The boom of condominium development and ownership, especially in Toronto, has made legal disputes between condo owners, boards and developers all the more pertinent. The day to day running of a condominium can put condo owners, boards and developers into many types of conflicts, and the legal system is, at this time, ill-equipped to help resolve them effectively and efficiently.
Though we don’t claim to have a broad understanding of the entirety of legal issues associated with condominiums, we can readily understand the perspective of condo owners we hear from so frequently. Many people come to us with condo-related issues, which are, in effect, nearly impossible to resolve, because the forums available for addressing their disputes are simply too expensive or complicated to access. Here are just a couple of situations that come to mind from recent memory.
Following a minor disagreement, a condo owner and that condo’s tenant are harassed by the condo board and/or management. Among other things, the tenant gets late night visits from security claiming he’s loud (even though he’s sleeping); he is hounded by sanitation, fire and hazardous materials inspections. There is a vexatious lawsuit and an abundance of legal letters, for which the condominium’s lawyer invoices the owner, in what are, in our opinion, exaggerated amounts. Had the owner been a tenant, her recourse would be the Landlord and Tenant Board – in her situation, it would be reasonable to file a tenant’s application claiming to put an end to the landlord’s harassment. For a condo owner, however, there are only two possible avenues – an injunction (order to stop harassment) from the Superior Court of Justice, or initiation of private prosecution. Both options are fraught with problems – the Superior Court of Justice is prohibitively expensive for her to deal with, and private prosecution is, practically, too difficult to start. It is hard to identify the particular individual responsible for the harassment, and even if the individual is identified, there’s no guarantee that the harassment won’t be taken up by another person.
Excessive Repair or Maintenance Fees
A condo owner’s tenant had broken the door to his unit and it needed to be replaced. The condo board charged the owner $4,000 for this replacement, as well as legal fees for communicating with her regarding the issue. Reasonably, the owner wants to challenge this charge – it seems rather excessive given the type of door to be installed. Once again, we see that had the owner been a tenant, the issue could have been speedily dealt with through the Landlord and Tenant Board.

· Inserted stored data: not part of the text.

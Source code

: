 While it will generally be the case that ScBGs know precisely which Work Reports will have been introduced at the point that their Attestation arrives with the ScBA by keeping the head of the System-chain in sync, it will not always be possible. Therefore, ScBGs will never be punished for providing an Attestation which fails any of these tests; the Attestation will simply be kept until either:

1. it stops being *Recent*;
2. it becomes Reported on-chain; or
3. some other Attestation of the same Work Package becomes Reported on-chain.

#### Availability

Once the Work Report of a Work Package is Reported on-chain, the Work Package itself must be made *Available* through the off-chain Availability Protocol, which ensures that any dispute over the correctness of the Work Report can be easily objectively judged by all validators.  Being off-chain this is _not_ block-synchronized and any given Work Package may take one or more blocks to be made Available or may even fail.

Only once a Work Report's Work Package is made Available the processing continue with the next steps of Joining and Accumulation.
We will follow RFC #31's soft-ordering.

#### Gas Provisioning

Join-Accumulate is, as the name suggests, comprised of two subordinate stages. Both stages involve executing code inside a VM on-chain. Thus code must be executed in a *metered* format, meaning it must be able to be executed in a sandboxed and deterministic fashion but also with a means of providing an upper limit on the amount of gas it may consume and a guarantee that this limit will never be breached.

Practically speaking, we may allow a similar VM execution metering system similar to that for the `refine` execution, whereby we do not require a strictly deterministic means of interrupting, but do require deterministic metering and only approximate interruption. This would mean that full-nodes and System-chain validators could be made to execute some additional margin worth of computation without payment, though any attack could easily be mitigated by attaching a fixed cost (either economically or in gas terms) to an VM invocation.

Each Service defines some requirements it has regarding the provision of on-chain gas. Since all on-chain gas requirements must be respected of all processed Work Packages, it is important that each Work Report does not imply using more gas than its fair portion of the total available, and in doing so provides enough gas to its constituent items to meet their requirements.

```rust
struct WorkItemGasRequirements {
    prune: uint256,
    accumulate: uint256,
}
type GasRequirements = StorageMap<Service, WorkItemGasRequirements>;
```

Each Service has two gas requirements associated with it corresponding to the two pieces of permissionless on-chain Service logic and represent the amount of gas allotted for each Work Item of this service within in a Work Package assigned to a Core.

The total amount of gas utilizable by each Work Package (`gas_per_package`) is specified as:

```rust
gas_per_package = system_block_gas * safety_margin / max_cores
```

We also see disputes with condo boards that are common to an entire building’s worth of tenants. We encountered a situation, for example, where the condo board has repaired the building’s roof, found that it was unable to pay for the repair, and sent every unit’s owner a bill for thousands of dollars. This raises many points which the unit owners can dispute – had the need for the repair been established? Had the most cost-efficient option for the repair been used? Why are the owners responsible for these additional costs, in excess of the maintenance fees they already pay? The avenues available for condo owners to deal with the problem are again restricted by the costs and complexities of legal procedure.
We believe that the absence of a unified condominium tribunal, akin to the Landlord and Tenant Board, severely limits Ontarians’ access to justice. We believe that true access to justice means that the avenues available to us to defend our rights do not simply exist, but exist in the form that makes them financially accessible, efficient and proportionate to the complexity and significance of the dispute. To us, for example, having to apply to the Superior Court for an injunction to stop harassment by the condo board, with all the associated legal costs, fees and time delay, seems rather like cracking a nut with a sledgehammer.
We advocate for the creation of a condominium tribunal akin, in some respects, to the Landlord and Tenant Board. (LTB) Perhaps, some functions of such a tribunal could even be assumed by the LTB, which already deals with similar matters and has an established procedure to do so. The tribunal should be able to resolve disputes on things such as maintenance, harassment and repairs, in a way that is sufficiently rapid, simple and cost-efficient to be a real option to condo owners and boards alike.